# Cleaning Data with PySpark - Part 1

## DataFrame details
A review of DataFrame fundamentals and the importance of data cleaning.

In [7]:
BUCKET = 'driven-actor-210609'

In [10]:
from pyspark.sql import SparkSession
import pyspark.sql.functions as F

In [4]:
spark = SparkSession.builder.getOrCreate()

Setting default log level to "WARN".
To adjust logging level use sc.setLogLevel(newLevel). For SparkR, use setLogLevel(newLevel).
25/03/12 20:54:52 INFO SparkEnv: Registering MapOutputTracker
25/03/12 20:54:52 INFO SparkEnv: Registering BlockManagerMaster
25/03/12 20:54:53 INFO SparkEnv: Registering BlockManagerMasterHeartbeat
25/03/12 20:54:53 INFO SparkEnv: Registering OutputCommitCoordinator


### Defining a schema
Creating a defined schema helps with data quality and import performance. As mentioned during the lesson, we'll create a simple schema to read in the following columns:
- Name
- Age
- City

The Name and City columns are StringType() and the Age column is an IntegerType().

In [None]:
# Import the pyspark.sql.types library
from pyspark.sql.types import *

# Define a new schema using the StructType method
people_schema = StructType([
  # Define a StructField for each field
  StructField('name', StringType(), False),
  StructField('age', IntegerType(), False),
  StructField('city', StringType(), False)
])

# Load data with specific schema
people_df = spark.read.format('csv').load(name='rawdata.csv', schema=people_schema)

### Using lazy processing
Lazy processing operations will usually return in about the same amount of time regardless of the actual quantity of data.
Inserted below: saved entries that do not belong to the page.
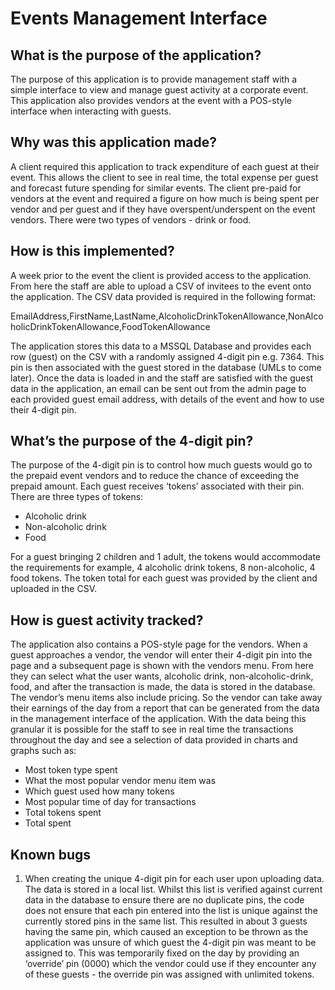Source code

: # Events Management Interface

## What is the purpose of the application?
The purpose of this application is to provide management staff with a simple interface to view and manage guest activity at a corporate event. This application also provides vendors at the event with a POS-style interface when interacting with guests.

## Why was this application made?
A client required this application to track expenditure of each guest at their event. This allows the client to see in real time, the total expense per guest and forecast future spending for similar events. The client pre-paid for vendors at the event and required a figure on how much is being spent per vendor and per guest and if they have overspent/underspent on the event vendors. There were two types of vendors - drink or food.

## How is this implemented?
A week prior to the event the client is provided access to the application. From here the staff are able to upload a CSV of invitees to the event onto the application. The CSV data provided is required in the following format:

EmailAddress,FirstName,LastName,AlcoholicDrinkTokenAllowance,NonAlcoholicDrinkTokenAllowance,FoodTokenAllowance

The application stores this data to a MSSQL Database and provides each row (guest) on the CSV with a randomly assigned 4-digit pin e.g. 7364. This pin is then associated with the guest stored in the database (UMLs to come later). Once the data is loaded in and the staff are satisfied with the guest data in the application, an email can be sent out from the admin page to each provided guest email address, with details of the event and how to use their 4-digit pin. 

## What’s the purpose of the 4-digit pin?
The purpose of the 4-digit pin is to control how much guests would go to the prepaid event vendors and to reduce the chance of exceeding the prepaid amount. Each guest receives ‘tokens’ associated with their pin. There are three types of tokens:

 - Alcoholic drink
 - Non-alcoholic drink
 - Food

For a guest bringing 2 children and 1 adult, the tokens would accommodate the requirements for example, 4 alcoholic drink tokens, 8 non-alcoholic, 4 food tokens. The token total for each guest was provided by the client and uploaded in the CSV.

## How is guest activity tracked?
The application also contains a POS-style page for the vendors. When a guest approaches a vendor, the vendor will enter their 4-digit pin into the page and a subsequent page is shown with the vendors menu. From here they can select what the user wants, alcoholic drink, non-alcoholic-drink, food,  and after the transaction is made, the data is stored in the database. The vendor’s menu items also include pricing. So the vendor can take away their earnings of the day from a report that can be generated from the data in the management interface of the application. With the data being this granular it is possible for the staff to see in real time the transactions throughout the day and see a selection of data provided in charts and graphs such as:

 - Most token type spent
 - What the most popular vendor menu item was
 - Which guest used how many tokens
 - Most popular time of day for transactions
 - Total tokens spent
 - Total spent

## Known bugs
1. When creating the unique 4-digit pin for each user upon uploading data. The data is stored in a local list. Whilst this list is verified against current data in the database to ensure there are no duplicate pins, the code does not ensure that each pin entered into the list is unique against the currently stored pins in the same list. This resulted in about 3 guests having the same pin, which caused an exception to be thrown as the application was unsure of which guest the 4-digit pin was meant to be assigned to. This was temporarily fixed on the day by providing an ‘override’ pin (0000) which the vendor could use if they encounter any of these guests - the override pin was assigned with unlimited tokens.



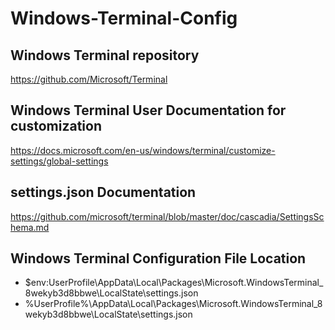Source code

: # Windows-Terminal-Config
## Windows Terminal repository

https://github.com/Microsoft/Terminal

## Windows Terminal User Documentation for customization

https://docs.microsoft.com/en-us/windows/terminal/customize-settings/global-settings

## settings.json Documentation

https://github.com/microsoft/terminal/blob/master/doc/cascadia/SettingsSchema.md

## Windows Terminal Configuration File Location

* $env:UserProfile\AppData\Local\Packages\Microsoft.WindowsTerminal_8wekyb3d8bbwe\LocalState\settings.json
* %UserProfile%\AppData\Local\Packages\Microsoft.WindowsTerminal_8wekyb3d8bbwe\LocalState\settings.json
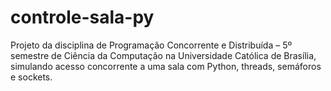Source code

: # controle-sala-py
Projeto da disciplina de Programação Concorrente e Distribuída – 5º semestre de Ciência da Computação na Universidade Católica de Brasília, simulando acesso concorrente a uma sala com Python, threads, semáforos e sockets.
Remember that this is due to Spark not performing any transformations until an action is requested.

For this exercise, we'll be defining a Data Frame (`aa_dfw_df`) and add a couple transformations. Note the amount of time required for the transformations to complete when defined vs when the data is actually queried. These differences may be short, but they will be noticeable. When working with a full Spark cluster with larger quantities of data the difference will be more apparent.

In [8]:
file_path = f'gs://{BUCKET}/pyspark/datasets/AA_DFW_2018_Departures.csv.gz'
# file_path = 'datasets/AA_DFW_2018_Departures.csv.gz'

In [11]:
# Load the CSV file
aa_dfw_df = spark.read.format('csv').options(Header=True).load(file_path)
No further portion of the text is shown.